Records supplied:

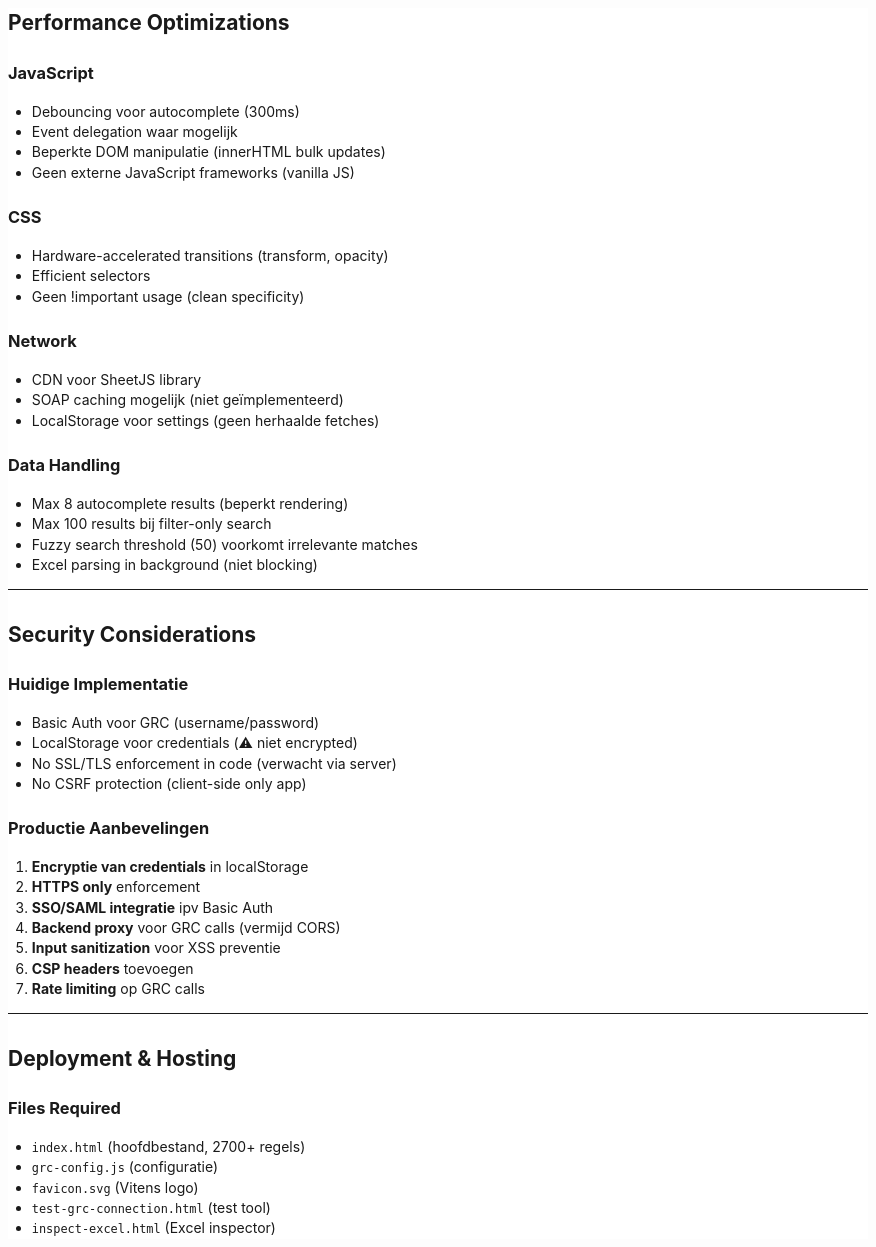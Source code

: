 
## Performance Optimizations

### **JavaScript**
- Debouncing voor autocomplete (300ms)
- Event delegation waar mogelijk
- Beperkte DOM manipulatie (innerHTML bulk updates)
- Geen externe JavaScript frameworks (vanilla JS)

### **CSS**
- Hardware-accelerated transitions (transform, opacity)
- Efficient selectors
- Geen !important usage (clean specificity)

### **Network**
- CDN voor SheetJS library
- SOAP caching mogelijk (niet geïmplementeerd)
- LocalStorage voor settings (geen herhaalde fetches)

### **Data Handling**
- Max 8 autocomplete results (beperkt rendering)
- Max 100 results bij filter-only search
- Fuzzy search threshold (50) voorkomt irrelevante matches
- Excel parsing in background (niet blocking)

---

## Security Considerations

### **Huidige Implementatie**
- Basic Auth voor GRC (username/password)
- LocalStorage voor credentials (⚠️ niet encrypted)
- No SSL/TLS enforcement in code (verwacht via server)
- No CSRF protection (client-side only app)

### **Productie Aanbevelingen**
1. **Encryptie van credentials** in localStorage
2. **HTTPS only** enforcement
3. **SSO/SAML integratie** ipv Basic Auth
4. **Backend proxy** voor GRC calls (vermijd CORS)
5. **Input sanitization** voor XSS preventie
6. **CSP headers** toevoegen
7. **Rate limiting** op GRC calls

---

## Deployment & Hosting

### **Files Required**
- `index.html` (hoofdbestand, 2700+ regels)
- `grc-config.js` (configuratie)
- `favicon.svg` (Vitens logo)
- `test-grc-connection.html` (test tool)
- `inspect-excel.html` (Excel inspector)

* * *

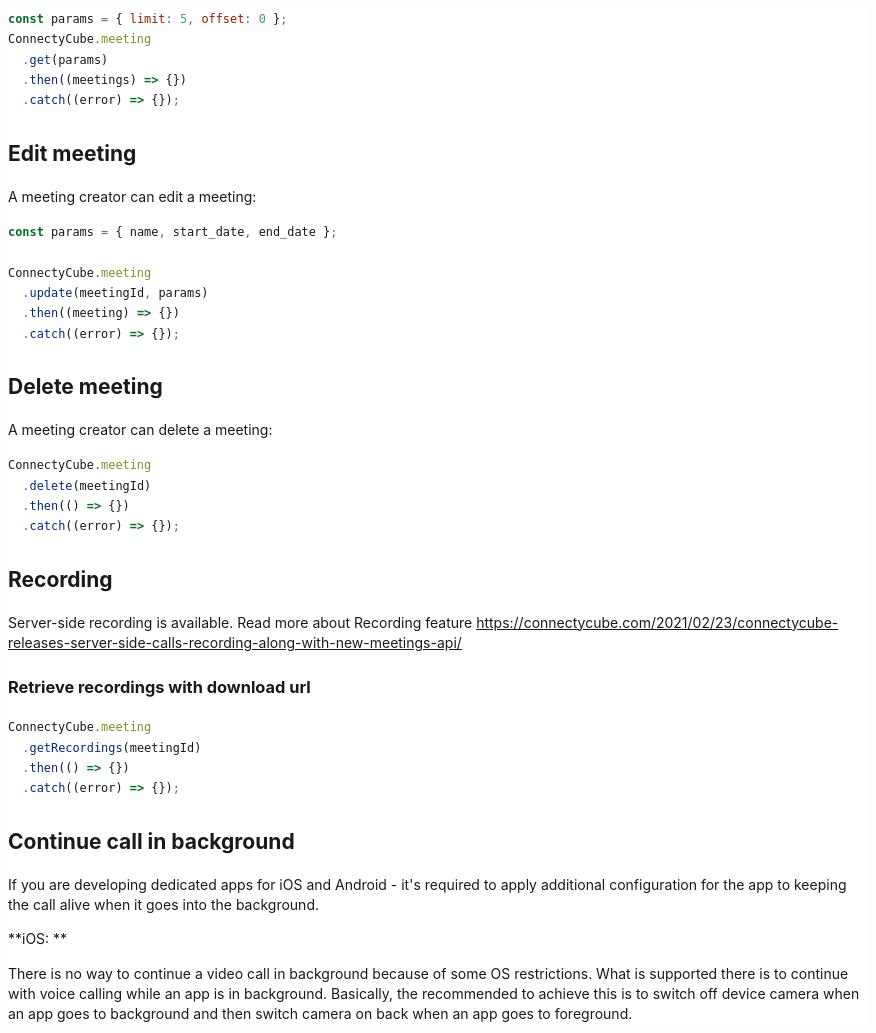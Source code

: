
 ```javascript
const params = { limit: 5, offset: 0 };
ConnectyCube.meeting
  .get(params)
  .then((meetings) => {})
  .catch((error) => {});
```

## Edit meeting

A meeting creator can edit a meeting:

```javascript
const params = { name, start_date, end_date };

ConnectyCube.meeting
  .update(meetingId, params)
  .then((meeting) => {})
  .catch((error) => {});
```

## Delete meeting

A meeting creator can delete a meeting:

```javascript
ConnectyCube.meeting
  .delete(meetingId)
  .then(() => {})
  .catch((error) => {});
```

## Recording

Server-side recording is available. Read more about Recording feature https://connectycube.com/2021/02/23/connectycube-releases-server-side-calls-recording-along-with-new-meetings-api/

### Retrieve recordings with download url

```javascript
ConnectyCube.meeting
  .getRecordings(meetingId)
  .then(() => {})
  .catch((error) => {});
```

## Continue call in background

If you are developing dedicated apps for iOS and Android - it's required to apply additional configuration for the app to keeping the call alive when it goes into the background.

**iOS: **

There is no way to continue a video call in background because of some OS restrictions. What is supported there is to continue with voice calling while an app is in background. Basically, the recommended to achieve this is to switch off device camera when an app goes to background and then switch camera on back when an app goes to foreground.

Task objective:
Using the material above, count the lines containing the word "autocomplete". Reply with the number alone.

Task solution:
2